# Air brush types & tips?



## dolphinfan67 (Dec 30, 2011)

Hey guys, looking to start doing some slot car painting. Can anyone give me their opinions on best airbrush setup to use, tip sizes, and a good brand of paint to use in them? I am looking for as many ideas as I can get. Thanks!


----------



## Bill Hall (Jan 6, 2007)

We were just here....http://www.hobbytalk.com/bbs1/showthread.php?t=390529


----------



## dolphinfan67 (Dec 30, 2011)

Thanks Bill. Sorry to re-hit on a fresh topic, but been away from the site for quite a while. I figured it had been discussed, but had to ask. I kind of expected to hear a common theme, but after reading the link, I am still unsure. Guess I will pick one and be happy. Thanks again!


----------



## Bill Hall (Jan 6, 2007)

No apology necessary, it was fresh in my memory.

Like so many things, there's a lot of ways to get the job done when airbrushing. The most important thing to do is GET STARTED!
The main mistakes are...... improper viscosity "usually too thick"....... improper air pressure "usually too high"......failure to shoot a test shot and make any adjustments on the fly......not cleaning your rig immediately.

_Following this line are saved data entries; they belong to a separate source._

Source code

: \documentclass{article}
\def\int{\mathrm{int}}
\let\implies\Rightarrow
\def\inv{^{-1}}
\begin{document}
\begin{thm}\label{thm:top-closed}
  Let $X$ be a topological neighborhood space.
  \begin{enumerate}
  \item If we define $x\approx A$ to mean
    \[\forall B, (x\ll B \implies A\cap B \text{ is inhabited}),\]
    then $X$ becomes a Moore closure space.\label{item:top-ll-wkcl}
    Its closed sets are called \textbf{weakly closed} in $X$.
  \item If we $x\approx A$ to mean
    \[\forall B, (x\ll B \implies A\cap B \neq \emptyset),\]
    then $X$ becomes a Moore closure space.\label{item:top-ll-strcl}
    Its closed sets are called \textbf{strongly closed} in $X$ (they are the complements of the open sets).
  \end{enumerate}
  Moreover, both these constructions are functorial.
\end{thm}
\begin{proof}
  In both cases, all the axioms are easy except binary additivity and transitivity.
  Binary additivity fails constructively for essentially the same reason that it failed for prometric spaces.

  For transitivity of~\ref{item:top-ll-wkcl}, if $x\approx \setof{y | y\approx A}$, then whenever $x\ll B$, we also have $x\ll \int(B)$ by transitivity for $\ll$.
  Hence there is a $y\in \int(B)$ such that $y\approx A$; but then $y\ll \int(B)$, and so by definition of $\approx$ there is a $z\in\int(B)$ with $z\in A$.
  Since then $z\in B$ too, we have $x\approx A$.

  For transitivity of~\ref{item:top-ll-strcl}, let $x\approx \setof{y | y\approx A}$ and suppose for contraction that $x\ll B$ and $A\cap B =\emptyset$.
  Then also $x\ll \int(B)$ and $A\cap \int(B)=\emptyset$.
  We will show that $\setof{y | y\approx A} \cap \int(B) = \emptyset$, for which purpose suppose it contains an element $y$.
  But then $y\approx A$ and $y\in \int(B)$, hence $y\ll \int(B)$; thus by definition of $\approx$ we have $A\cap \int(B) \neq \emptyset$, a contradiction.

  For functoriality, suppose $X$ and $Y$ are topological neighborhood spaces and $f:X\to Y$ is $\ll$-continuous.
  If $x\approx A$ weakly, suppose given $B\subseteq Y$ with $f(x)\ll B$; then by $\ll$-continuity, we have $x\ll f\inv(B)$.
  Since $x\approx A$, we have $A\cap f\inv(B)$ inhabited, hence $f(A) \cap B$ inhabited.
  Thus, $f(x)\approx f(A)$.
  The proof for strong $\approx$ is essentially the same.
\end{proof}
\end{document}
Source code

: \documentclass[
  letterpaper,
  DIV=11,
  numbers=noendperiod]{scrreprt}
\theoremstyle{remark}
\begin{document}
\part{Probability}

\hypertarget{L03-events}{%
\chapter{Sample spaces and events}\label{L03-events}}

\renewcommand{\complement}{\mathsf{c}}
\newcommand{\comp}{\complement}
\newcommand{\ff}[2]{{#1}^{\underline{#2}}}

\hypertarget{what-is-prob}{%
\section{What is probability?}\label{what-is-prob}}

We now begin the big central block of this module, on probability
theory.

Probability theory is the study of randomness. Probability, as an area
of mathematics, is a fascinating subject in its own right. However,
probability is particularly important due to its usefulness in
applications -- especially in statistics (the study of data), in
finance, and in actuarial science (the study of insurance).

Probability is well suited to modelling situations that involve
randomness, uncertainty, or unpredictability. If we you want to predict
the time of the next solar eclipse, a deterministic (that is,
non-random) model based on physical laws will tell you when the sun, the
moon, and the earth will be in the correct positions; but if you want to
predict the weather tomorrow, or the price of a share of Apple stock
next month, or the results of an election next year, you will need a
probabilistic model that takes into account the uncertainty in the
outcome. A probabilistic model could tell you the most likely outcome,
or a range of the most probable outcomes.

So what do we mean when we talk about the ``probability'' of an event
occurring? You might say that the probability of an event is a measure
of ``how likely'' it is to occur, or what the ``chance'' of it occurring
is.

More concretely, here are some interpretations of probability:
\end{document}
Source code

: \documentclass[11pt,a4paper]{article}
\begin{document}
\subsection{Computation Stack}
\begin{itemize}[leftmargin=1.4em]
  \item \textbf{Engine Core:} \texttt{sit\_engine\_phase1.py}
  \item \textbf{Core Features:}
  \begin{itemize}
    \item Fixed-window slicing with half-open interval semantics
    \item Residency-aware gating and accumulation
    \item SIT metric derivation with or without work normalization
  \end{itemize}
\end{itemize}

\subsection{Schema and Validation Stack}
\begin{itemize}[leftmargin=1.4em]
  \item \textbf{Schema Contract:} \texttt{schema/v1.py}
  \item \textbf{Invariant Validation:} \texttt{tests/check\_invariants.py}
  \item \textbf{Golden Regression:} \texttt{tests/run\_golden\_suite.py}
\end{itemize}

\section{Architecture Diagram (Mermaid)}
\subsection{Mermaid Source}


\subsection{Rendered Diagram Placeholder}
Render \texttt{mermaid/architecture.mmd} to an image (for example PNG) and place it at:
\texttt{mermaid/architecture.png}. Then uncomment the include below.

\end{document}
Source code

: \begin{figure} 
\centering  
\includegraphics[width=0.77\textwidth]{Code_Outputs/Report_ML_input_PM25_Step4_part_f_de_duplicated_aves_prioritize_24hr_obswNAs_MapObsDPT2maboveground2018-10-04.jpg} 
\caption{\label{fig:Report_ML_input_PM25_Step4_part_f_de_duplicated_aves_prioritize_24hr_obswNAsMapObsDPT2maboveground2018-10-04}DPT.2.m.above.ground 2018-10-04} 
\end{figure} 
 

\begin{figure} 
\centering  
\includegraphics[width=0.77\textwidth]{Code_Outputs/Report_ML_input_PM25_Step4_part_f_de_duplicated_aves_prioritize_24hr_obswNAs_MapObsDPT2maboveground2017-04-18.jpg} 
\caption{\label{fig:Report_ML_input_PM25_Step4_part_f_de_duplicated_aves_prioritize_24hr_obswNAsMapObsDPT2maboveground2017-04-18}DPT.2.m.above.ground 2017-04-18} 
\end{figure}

Otherwise it's merely a matter of good prep and enough practice to get comfortable. Crap diecast cars from the thrift store are a great way to get reps.


----------



## dolphinfan67 (Dec 30, 2011)

Great tips, I really appreciate the info. How about paints of choice....automotive, modeling, others? Thanks again for the great stuff!


----------



## slotcarman12078 (Oct 3, 2008)

Lacquer, lacquer and more lacquer... Oh, and I also endorse Metalcast candies and their silver ground coat. I use them extensively, and am extremely satisfied with them. Your local auto parts store might have a couple of colors like red and blue. Some have purple too. Jegs carries the full line. All the colors of the rainbow, they usually mix well with lacquer, and if you have a creative streak you can go as far as mixing your own colors on the fly. I mix them with white lacquer to make opaque colors, shoot them over silver flake, and can shoot them right over alclad for a totally different effect. Mixing odd ball colors is fun too. Red and green over silver make root beer... 

For base colors mixing with white you do need more color than white. I always get it backwards and have to make way too much!! lol

As Bill says, most important... Keep your brush clean!!! It's going to happen sooner or later, so may as well get used to it. Take your brush apart, and put it back together a few times. Not only will it make thorough cleanings easier since you're a bit more familiar with it, it will also help you understand the dynamics of the brush, so you'll have a better grasp of what does what and how it works. 

Speaking of brushes, there is one very handy setting on some brushes that I use frequently, so it's worth bringing up. Make sure your brush has an adjustment for needle travel. It'll be at the back of the brush, and will screw in for less button travel, or screw out for more. For really fine work, crank that adjustment in so you use the smallest amount of paint. This is good for detail work like flames and such. 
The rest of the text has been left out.